United States v. Marsh.

This was a case where the appellant was complaining about the TC’s argument on sentencing:  an improper comment on his right to make an unsworn statement, and inflammatory comments.  CAAF holds no improper comment on the unsworn, but there was improper inflammatory comment by the TC.

Marsh argues that the trial counsel unduly inflamed the passions of the court members on two grounds: his conviction for false official statement bears no relevance to his duty or ability to repair aircraft; and, the trial counsel invited the court members to put themselves in an aircraft repaired by Marsh and then instilled fear that the aircraft would crash.

United States v. Hohman was decided today.  This is another USMC case where the military counsel was “severed” due to a release from active duty.  Without a sufficient showing of prejudice CAAF affirms NMCCA.  NMCCA held that the MJ erred in his abatement order.

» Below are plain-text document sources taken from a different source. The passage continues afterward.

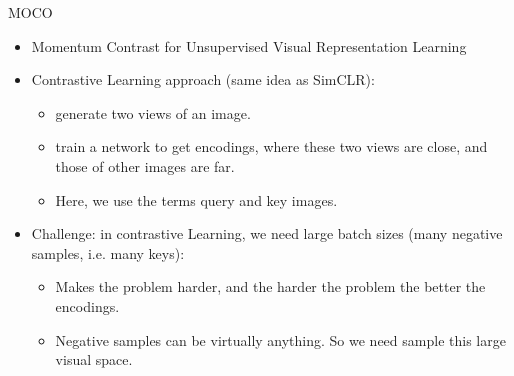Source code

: \documentclass[xcolor=pdftex,dvipsnames,table]{beamer}
\begin{document}
\begin{frame}{MOCO}
\begin{itemize}
   \item Momentum Contrast for Unsupervised Visual Representation Learning\cite{He2020}
   \item Contrastive Learning approach (same idea as SimCLR): 
   \begin{itemize}
      \item generate two views of an image.
      \item train a network to get encodings, where these two views are close, and those of other images are far. 
      \item Here, we use the terms query and key images. 
   \end{itemize}
   \item Challenge: in contrastive Learning, we need large batch sizes (many negative samples, i.e. many keys): 
   \begin{itemize}
      \item Makes the problem harder, and the harder the problem the better the encodings.
      \item Negative samples can be virtually anything. So we need sample this large visual space. 
   \end{itemize}
\end{itemize}
\end{frame}
\end{document}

Here’s a link to Hohman at NMCCA.

Here are Dwight “My Liege” Sullivan’s summary of the military death penalty since 1984.

Under the current military death penalty system, which President Reagan promulgated in January 1984, there have been 52 known capital courts-martial resulting in 16 adjudged death sentences, for a 30.8% death sentencing rate.  (Convening authorities commuted two of the adjudged death sentences and appellate courts reversed eight of the approved death sentences.)